### Exercise requirements
Each record in the material below must be written out again exactly.

Data for this exercise Start Marker

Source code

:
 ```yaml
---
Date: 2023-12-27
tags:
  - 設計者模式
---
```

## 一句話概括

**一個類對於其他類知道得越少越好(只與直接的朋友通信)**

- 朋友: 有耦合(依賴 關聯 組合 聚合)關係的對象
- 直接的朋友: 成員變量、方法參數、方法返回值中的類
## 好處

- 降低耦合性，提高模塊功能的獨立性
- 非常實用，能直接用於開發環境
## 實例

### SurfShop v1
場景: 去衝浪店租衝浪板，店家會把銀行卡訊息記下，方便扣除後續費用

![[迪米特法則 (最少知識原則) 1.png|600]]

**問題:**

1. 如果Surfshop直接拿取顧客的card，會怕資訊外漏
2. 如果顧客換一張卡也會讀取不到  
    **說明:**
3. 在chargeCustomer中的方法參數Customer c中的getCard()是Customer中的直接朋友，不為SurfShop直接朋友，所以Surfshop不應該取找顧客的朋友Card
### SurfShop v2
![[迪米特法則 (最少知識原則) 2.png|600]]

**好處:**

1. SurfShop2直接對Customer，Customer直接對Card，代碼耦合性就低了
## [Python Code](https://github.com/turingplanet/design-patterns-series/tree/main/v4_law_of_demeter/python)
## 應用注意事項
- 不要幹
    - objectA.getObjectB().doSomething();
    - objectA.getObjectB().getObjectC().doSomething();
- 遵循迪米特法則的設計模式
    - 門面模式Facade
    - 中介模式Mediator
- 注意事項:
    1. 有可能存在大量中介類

Data for this exercise End Marker

### Reply to the exercise
Source code

:
 ```yaml
---
Date: 2023-12-27
tags:
  - 設計者模式
---
```

## 一句話概括

**一個類對於其他類知道得越少越好(只與直接的朋友通信)**

- 朋友: 有耦合(依賴 關聯 組合 聚合)關係的對象
- 直接的朋友: 成員變量、方法參數、方法返回值中的類
## 好處

- 降低耦合性，提高模塊功能的獨立性
- 非常實用，能直接用於開發環境
## 實例

### SurfShop v1
場景: 去衝浪店租衝浪板，店家會把銀行卡訊息記下，方便扣除後續費用

![[迪米特法則 (最少知識原則) 1.png|600]]

**問題:**

1. 如果Surfshop直接拿取顧客的card，會怕資訊外漏
2. 如果顧客換一張卡也會讀取不到  
    **說明:**
3. 在chargeCustomer中的方法參數Customer c中的getCard()是Customer中的直接朋友，不為SurfShop直接朋友，所以Surfshop不應該取找顧客的朋友Card
### SurfShop v2
![[迪米特法則 (最少知識原則) 2.png|600]]

**好處:**

1. SurfShop2直接對Customer，Customer直接對Card，代碼耦合性就低了
## [Python Code](https://github.com/turingplanet/design-patterns-series/tree/main/v4_law_of_demeter/python)
## 應用注意事項
- 不要幹
    - objectA.getObjectB().doSomething();
    - objectA.getObjectB().getObjectC().doSomething();
- 遵循迪米特法則的設計模式
    - 門面模式Facade
    - 中介模式Mediator
- 注意事項:
    1. 有可能存在大量中介類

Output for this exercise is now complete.